▶ Exercise inputs
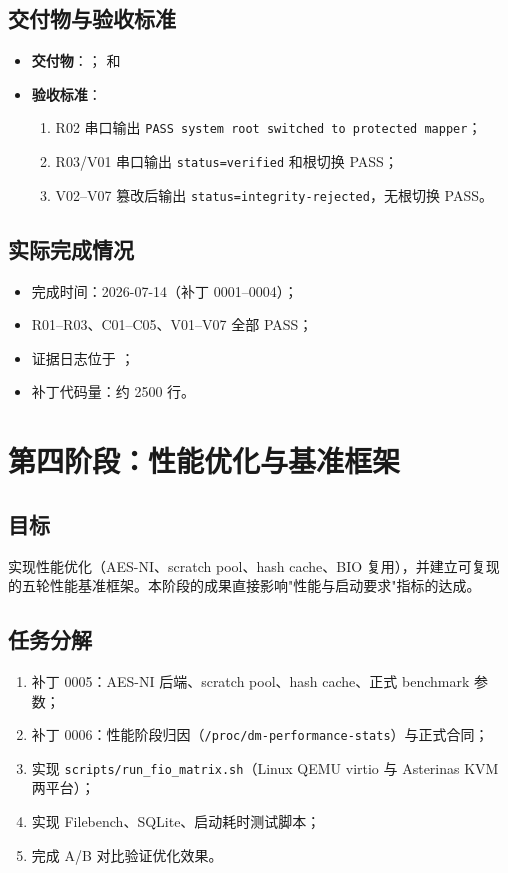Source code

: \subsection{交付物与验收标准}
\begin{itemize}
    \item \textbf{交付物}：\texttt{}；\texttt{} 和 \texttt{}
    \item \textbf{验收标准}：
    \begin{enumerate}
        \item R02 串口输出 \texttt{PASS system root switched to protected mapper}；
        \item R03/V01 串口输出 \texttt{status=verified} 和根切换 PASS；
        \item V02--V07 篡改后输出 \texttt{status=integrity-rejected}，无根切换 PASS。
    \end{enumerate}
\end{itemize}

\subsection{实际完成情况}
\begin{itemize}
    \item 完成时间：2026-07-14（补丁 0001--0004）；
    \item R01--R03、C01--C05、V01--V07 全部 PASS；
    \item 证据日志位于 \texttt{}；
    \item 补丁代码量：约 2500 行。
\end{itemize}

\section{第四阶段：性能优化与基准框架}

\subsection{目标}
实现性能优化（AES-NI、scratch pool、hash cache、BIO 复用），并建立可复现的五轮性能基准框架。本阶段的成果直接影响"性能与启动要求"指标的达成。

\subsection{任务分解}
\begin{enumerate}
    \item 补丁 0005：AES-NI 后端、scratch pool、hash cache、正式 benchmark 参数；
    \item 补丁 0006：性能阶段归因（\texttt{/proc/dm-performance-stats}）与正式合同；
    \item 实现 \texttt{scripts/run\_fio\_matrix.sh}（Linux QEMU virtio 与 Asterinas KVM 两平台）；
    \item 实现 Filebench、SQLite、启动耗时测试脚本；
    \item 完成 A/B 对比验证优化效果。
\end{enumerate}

* * *

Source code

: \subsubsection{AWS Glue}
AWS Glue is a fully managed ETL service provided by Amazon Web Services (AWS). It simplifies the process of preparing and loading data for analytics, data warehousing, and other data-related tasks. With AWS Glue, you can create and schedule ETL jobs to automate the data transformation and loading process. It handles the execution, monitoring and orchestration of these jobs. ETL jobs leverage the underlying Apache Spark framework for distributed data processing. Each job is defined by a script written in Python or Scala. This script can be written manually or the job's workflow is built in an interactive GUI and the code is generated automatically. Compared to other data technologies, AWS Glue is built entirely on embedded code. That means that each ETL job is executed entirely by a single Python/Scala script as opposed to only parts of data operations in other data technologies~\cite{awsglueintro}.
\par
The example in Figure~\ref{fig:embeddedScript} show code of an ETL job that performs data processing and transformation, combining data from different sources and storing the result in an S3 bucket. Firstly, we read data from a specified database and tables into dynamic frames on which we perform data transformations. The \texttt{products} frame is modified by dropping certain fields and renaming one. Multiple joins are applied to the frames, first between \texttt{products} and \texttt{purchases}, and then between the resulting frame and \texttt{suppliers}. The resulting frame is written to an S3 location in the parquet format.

▶ What the exercise asks
If the word "PASS" appears in a line above, copy that line.

▶ Answer box
        \item R02 串口输出 \texttt{PASS system root switched to protected mapper}；
        \item R03/V01 串口输出 \texttt{status=verified} 和根切换 PASS；
        \item V02--V07 篡改后输出 \texttt{status=integrity-rejected}，无根切换 PASS。
    \item R01--R03、C01--C05、V01--V07 全部 PASS；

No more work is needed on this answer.